General characteristics
- Class & type: Motor yacht
- Tonnage: 1147 gross tons
- Length: 62.40 m (204.7 ft)
- Beam: 10.32 m (33.9 ft)
- Draught: 3.45 m (11.3 ft)
- Propulsion: twin 1500 kW Caterpillar 3512C engines
- Speed: 15 knots (28 km/h)
- Capacity: 12 guests
- Crew: 13

= Sea & Us =

The 62.40 m superyacht Sea & Us was launched by Amels Holland B.V. at their yard in Vlissingen. She was designed by Tim Heywood, and the interior design was created by Winch Design. She has two sister ships, the 2013 built Event and the 2015 built Madame Kate.

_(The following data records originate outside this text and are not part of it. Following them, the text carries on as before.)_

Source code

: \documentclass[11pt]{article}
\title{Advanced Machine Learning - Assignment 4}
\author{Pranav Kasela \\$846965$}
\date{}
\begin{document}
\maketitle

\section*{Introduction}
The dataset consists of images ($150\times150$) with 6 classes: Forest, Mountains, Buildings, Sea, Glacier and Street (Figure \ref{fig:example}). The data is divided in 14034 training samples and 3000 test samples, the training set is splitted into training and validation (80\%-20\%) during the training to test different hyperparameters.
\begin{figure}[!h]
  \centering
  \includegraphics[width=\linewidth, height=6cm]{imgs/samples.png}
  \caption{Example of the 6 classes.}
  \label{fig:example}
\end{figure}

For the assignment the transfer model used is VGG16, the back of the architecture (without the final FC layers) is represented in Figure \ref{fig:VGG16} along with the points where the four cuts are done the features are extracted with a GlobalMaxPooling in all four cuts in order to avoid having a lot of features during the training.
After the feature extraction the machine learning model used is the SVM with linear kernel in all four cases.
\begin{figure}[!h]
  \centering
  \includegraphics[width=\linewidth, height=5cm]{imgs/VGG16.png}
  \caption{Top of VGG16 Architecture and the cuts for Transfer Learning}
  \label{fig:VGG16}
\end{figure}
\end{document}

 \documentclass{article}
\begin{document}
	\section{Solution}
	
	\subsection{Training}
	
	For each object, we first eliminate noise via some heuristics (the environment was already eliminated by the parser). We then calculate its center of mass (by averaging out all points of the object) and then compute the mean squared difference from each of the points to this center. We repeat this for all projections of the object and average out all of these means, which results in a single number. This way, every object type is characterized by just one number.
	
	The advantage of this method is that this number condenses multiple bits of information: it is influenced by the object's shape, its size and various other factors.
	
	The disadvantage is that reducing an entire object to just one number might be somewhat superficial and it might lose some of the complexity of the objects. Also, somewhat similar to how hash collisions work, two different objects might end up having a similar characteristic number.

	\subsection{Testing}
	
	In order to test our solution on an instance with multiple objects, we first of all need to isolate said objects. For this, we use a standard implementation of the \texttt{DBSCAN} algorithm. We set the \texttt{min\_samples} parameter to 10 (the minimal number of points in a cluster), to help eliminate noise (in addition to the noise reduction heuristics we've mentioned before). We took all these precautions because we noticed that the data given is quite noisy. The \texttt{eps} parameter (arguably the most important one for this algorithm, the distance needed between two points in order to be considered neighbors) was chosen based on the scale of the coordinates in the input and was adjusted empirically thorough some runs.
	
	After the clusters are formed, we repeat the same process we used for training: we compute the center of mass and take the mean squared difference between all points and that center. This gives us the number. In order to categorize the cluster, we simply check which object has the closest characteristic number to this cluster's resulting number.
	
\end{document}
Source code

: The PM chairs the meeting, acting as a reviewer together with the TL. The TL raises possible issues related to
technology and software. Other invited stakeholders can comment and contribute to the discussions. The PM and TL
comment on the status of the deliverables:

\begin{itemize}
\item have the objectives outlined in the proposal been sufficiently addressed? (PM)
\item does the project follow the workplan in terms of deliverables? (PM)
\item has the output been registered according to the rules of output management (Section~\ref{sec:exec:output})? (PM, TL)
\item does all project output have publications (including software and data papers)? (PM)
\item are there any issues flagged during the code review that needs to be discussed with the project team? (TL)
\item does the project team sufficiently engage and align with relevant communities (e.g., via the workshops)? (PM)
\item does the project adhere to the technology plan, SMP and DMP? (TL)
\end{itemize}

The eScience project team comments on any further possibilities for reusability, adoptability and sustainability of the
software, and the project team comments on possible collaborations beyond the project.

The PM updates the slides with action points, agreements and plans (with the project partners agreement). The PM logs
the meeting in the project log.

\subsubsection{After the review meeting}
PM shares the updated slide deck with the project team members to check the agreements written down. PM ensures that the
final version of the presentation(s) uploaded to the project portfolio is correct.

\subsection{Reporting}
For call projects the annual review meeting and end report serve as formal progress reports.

The yacht, owned by Marshall Islands-registered company Pasithea Shipping Ltd., has been alleged by Russian opposition politician Alexei Navalny to be used by female journalist Nailya Asker-zade, a purported mistress of influential banker Andrey Kostin (best known as the head of state-owned VTB Bank).

== Design ==
Her length is 62.40 m, beam is 10.32 m and she has a draught of 3.45 m. The hull is built out of steel while the superstructure is made out of aluminium with teak laid decks. The yacht is Lloyd's registered, issued by Marshall Islands.

Some of the yacht's features include an enclosed lounge on the sun deck, a Touch & Go helicopter platform on the foredeck, and two folding balconies, as well as a large beach club. The Beach Club boasts a swim platform, retractable stairs, a Sauna, a steam shower and Gym equipment.

She is powered by twin Caterpillar 3512C engines.